If we're talking about a distributed setting, it's more difficult, and I 
suggested a solution of this via replying via the master.
client -> master -> worker // create work
worker -- "done-1" --> master -- "done-1" --> client

Which creates more message sends, but then the master knows that the job was 
successful.
There are optimisations around this scheme one could apply, but as I understand 
this thread, we're talking local system here.


Hope this helps!



On Thu, Aug 7, 2014 at 4:30 PM, Lawrence Wagerfield 
<lawr...@dmz.wagerfield.com> wrote:
Are you suggesting the default decider combined with a one-for-one strategy 
with a max retry attempt of 1, combined with the following code?:

override def preRestart(exception)
    client ! exception
    context stop self

On Thursday, August 7, 2014 12:29:05 PM UTC+1, Konrad Malawski wrote:
Hi Lawrence,
In general, exactly one entity in a distributed system should be responsible 
for deciding about success / failure,
otherwise there always will be a race of some kind.

In your case though, the problem arrises because the service actor does not 
know if the transaction actor has completed the work,
so how about sending the response back through the transaction actor?

Also, in your case, can the transaction actor fail after sending it's response 
to the client actor, how would that happen (with a NonFatal exception)?
I'd expect it to do `client ! stuff; context stop self`, is that not the case?

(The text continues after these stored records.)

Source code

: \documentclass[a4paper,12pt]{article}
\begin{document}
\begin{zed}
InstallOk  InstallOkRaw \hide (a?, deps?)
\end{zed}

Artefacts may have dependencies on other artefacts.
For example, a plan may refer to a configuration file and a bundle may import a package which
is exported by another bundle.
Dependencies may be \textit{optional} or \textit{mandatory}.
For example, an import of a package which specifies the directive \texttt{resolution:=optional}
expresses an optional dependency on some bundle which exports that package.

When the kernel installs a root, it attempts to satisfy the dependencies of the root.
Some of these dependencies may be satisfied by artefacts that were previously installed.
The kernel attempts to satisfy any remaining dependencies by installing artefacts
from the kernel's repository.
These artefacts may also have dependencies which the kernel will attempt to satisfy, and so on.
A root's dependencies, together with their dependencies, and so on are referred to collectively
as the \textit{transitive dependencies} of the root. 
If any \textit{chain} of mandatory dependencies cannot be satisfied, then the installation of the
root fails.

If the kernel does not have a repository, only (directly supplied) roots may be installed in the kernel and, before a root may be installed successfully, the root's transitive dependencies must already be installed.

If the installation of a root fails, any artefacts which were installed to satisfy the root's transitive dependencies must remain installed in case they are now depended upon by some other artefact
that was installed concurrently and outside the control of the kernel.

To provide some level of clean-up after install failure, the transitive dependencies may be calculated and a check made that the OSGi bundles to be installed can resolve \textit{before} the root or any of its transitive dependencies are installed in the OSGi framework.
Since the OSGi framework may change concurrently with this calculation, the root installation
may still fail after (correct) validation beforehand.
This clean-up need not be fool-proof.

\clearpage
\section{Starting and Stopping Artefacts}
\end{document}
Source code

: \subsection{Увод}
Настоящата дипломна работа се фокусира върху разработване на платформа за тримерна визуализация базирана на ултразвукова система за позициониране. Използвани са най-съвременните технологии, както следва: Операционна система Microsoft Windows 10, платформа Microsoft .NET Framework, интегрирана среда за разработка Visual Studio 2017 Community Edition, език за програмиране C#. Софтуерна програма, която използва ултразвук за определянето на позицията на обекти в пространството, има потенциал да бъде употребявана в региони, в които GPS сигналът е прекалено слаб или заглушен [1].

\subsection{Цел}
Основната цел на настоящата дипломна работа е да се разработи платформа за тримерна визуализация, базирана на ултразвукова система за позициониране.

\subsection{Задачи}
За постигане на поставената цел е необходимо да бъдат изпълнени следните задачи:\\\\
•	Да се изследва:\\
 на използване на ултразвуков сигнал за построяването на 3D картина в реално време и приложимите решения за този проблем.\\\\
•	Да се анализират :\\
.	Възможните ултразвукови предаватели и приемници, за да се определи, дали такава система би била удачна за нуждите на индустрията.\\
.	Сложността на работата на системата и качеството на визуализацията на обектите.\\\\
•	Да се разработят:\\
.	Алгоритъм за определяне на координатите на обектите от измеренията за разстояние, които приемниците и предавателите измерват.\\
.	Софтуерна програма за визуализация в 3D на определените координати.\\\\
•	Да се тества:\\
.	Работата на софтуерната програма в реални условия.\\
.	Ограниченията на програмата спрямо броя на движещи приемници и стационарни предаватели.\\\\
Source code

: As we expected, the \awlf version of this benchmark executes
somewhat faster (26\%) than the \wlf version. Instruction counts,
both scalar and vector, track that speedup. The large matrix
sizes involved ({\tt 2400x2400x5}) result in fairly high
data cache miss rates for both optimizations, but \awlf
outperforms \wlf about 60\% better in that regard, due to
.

On Thu, Aug 7, 2014 at 8:59 AM, Lawrence Wagerfield 
<lawr...@dmz.wagerfield.com> wrote:
I have problem that involves synchronising outbound messages from a parent 
actor and its child actor. This particular problem is with regards to 
forwarding failure messages to clients. 

Here is the example: 

I have a service actor that receives a request from a client actor.

The service actor creates a new child transaction actor to deal with said 
request, which then response directly to the client actor after performing the 
work.

If the transaction actor fails, it is stopped by the service actor which then 
sends a failure report to the client actor.

The problem is the client actor must now support receiving failures after 
receiving the response it is actually interested in - otherwise the potential 
'post-workload' failures from the transaction actor may deadletter, or worse, 
be misinterpreted by the client actor (i.e. a failure for a subsequent 
transaction).

I have considered an approach whereby the client actor must wait for the 
transaction actor to terminate before safely continuing, since after that 
point, it can be guaranteed that no more messages will be received.

Is there a common solution to this problem?